Yeah I suppose. I came on to reddit early, before there even were subreddits, and comparing young Lemmy to an over-the-hill reddit isn't a fair comparison.

Still feels like Lemmy tries to be a drop-in replacement for Reddit (sent from Boost for Lemmy), and it really can't be until it sees much, much more growth.

[–] Takumidesh@lemmy.world 4 points 14 hours ago

The internet as a whole is also different than it was 15+ year ago.

Your typical reddit user now doesn't know what digg is or who Kevin Rose is or the significance of something like 09 F9, sites, people, and events that were big things on the internet are just nothing now.

Hell, tons of users on reddit were literally babies when reddit was young.

[–] sunzu2@thebrainbin.org 8 points 21 hours ago

Shitposting and memes...yeah, we got that in spades.

We got Linux, don't forget Linux mate

[–] Takumidesh@lemmy.world 3 points 14 hours ago

Being on lemmy at all is going to come with huge confirmation biases.

Something to consider is that most of these issues with common social media are intangible at best and straight up invisible at worst for most users.

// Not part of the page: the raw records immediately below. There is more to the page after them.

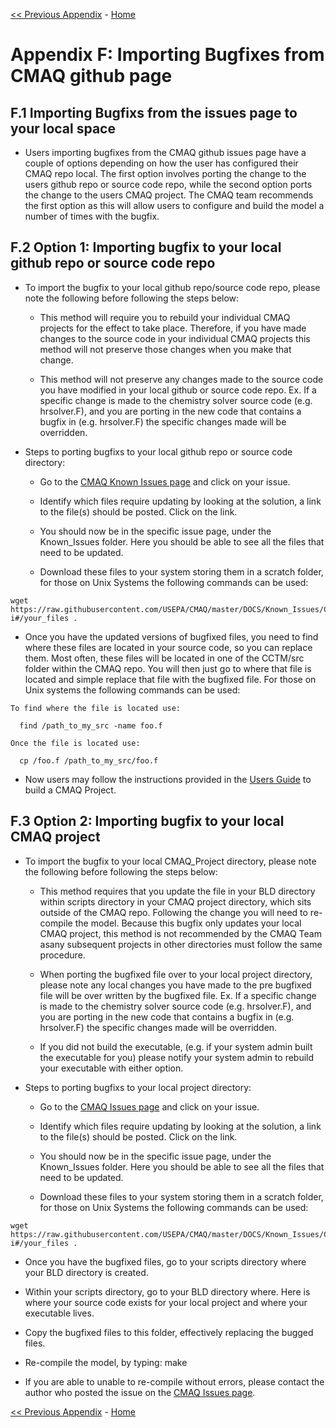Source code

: <!-- BEGIN COMMENT -->

[<< Previous Appendix](CMAQ_UG_appendixE_configuring_WRF.md) - [Home](../README.md)

<!-- END COMMENT -->

# Appendix F: Importing Bugfixes from CMAQ github page 

## F.1 Importing Bugfixs from the issues page to your local space

* Users importing bugfixes from the CMAQ github issues page have a couple of options depending on how the user has configured their CMAQ repo local. The first option involves porting the change to the users github repo or source code repo, while the second option ports the change to the users CMAQ project. The CMAQ team recommends the first option as this will allow users to configure and build the model a number of times with the bugfix. 

## F.2 Option 1: Importing bugfix to your local github repo or source code repo 

* To import the bugfix to your local github repo/source code repo, please note the following before following the steps below: 

  - This method will require you to rebuild your individual CMAQ projects for the effect to take place. Therefore, if you have made changes to the source code in your individual CMAQ projects this method will not preserve those changes when you make that change. 
  
  - This method will not preserve any changes made to the source code you have modified in your local github or source code repo. Ex. If a specific change is made to the chemistry solver source code (e.g. hrsolver.F), and you are porting in the new code that contains a bugfix in (e.g. hrsolver.F) the specific changes made will be overridden. 
  
* Steps to porting bugfixs to your local github repo or source code directory:

  - Go to the [CMAQ Known Issues page](https://github.com/USEPA/CMAQ/issues) and click on your issue.
  
  - Identify which files require updating by looking at the solution, a link to the file(s) should be posted. Click on the link.
  
  - You should now be in the specific issue page, under the Known_Issues folder. Here you should be able to see all the files that need to be updated.
  
  - Download these files to your system storing them in a scratch folder, for those on Unix Systems the following commands can be used:

```
wget https://raw.githubusercontent.com/USEPA/CMAQ/master/DOCS/Known_Issues/CMAQv5.3.1-i#/your_files .

```
  - Once you have the updated versions of bugfixed files, you need to find where these files are located in your source code, so you can replace them. Most often, these files will be located in one of the CCTM/src folder within the CMAQ repo. You will then just go to where that file is located and simple replace that file with the bugfixed file. For those on Unix systems the following commands can be used: 
  
```
To find where the file is located use:

  find /path_to_my_src -name foo.f 
  
Once the file is located use: 

  cp /foo.f /path_to_my_src/foo.f 
```

* Now users may follow the instructions provided in the [Users Guide](https://github.com/USEPA/CMAQ/blob/master/DOCS/Users_Guide/CMAQ_UG_ch05_running_a_simulation.md#56-compiling-cmaq-chemistry-transport-model-cctm) to build a CMAQ Project.


## F.3 Option 2: Importing bugfix to your local CMAQ project

* To import the bugfix to your local CMAQ_Project directory, please note the following before following the steps below: 

  - This method requires that you update the file in your BLD directory within scripts directory in your CMAQ project directory, which sits outside of the CMAQ repo. Following the change you will need to re-compile the model. Because this bugfix only updates your local CMAQ project, this method is not recommended by the CMAQ Team asany subsequent projects in other directories must follow the same procedure. 

  - When porting the bugfixed file over to your local project directory, please note any local changes you have made to the pre bugfixed file will be over written by the bugfixed file. Ex. If a specific change is made to the chemistry solver source code (e.g. hrsolver.F), and you are porting in the new code that contains a bugfix in (e.g. hrsolver.F) the specific changes made will be overridden. 
 
  - If you did not build the executable, (e.g. if your system admin built the executable for you) please notify your system admin to rebuild your executable with either option.


* Steps to porting bugfixs to your local project directory:

  - Go to the [CMAQ Issues page](https://github.com/USEPA/CMAQ/issues) and click on your issue.
  
  - Identify which files require updating by looking at the solution, a link to the file(s) should be posted. Click on the link.
  
  - You should now be in the specific issue page, under the Known_Issues folder. Here you should be able to see all the files that need to be updated.
  
  - Download these files to your system storing them in a scratch folder, for those on Unix Systems the following commands can be used:

```
wget https://raw.githubusercontent.com/USEPA/CMAQ/master/DOCS/Known_Issues/CMAQv5.3.1-i#/your_files .
```
  - Once you have the bugfixed files, go to your scripts directory where your BLD directory is created. 
  
  - Within your scripts directory, go to your BLD directory where. Here is where your source code exists for your local project and where your executable lives. 
  
  - Copy the bugfixed files to this folder, effectively replacing the bugged files. 
  
  - Re-compile the model, by typing: make  

* If you are able to unable to re-compile without errors, please contact the author who posted the issue on the [CMAQ Issues page](https://github.com/USEPA/CMAQ/issues).

<!-- BEGIN COMMENT -->

[<< Previous Appendix](CMAQ_UG_appendixE_configuring_WRF.md) - [Home](../README.md)

<!-- END COMMENT -->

Most people don't care strongly enough about any of these apps or websites to be bothered. Go ask strangers on the street what they think of spez's this or that and they will say 'who's spez' followed by, 'oh, I don't really care'.

[–] Rozz@lemmy.sdf.org 4 points 15 hours ago

I mean I understand because I wanted to find a good amount of matching communities in lemmy, but that didn't fully happen. I just had to make the jump.

[–] Kolanaki@yiffit.net 8 points 19 hours ago (1 children)

It's relatively easy to quit things like Reddit. There's no attachments to anything, and the content is mostly links to other sites.

When you have followers and follow specific accounts for the content, users are less inclined to leave unless those they follow and their own followers also leave.

[–] WaxiestSteam69@lemmy.world 5 points 18 hours ago

The only one that is difficult to replace is Facebook. It's still the best way to keep up with family and friends from all over. I also like Facebook Marketplace and haven't found a substitute that is as good.

[–] fluxion@lemmy.world 6 points 19 hours ago (1 children)

Consider that we live in a world where Trump was elected twice and you'll start to get an idea of what the issue is

[–] GoMati@lemmy.world -1 points 12 hours ago (1 children)

Your life must be hard now, right? At every corner of every street, at every TV station, in the faces of others you must see the guy that you hate and you can't do anything about it.

[–] fluxion@lemmy.world 1 points 4 hours ago

Life will be harder for everyone

[–] Xanthobilly@lemmy.world 4 points 18 hours ago

Most people aren’t intellectually curious like the people here clearly are.

[–] phoenixz@lemmy.ca 2 points 16 hours ago

Leaving Facebook will be an enormous deal for half a generation that literally grew up with Facebook being the internet, period. There are enough people that have no idea what can be, so yeah, I see it

[–] recreationalcatheter@lemm.ee 3 points 17 hours ago* (last edited 17 hours ago)

This is the pattern I use:

Block posters of: misinformation, rage bait and general AI slop/shitpostswith nothing worth saying

Find communities where these types congregate and block the comms

If the entire instance was created to host these shitty user-patterns, instance block the whole slog.

So far I have about 80% of lemmy blocked 😅

Reddit took a lot longer to become useless to me.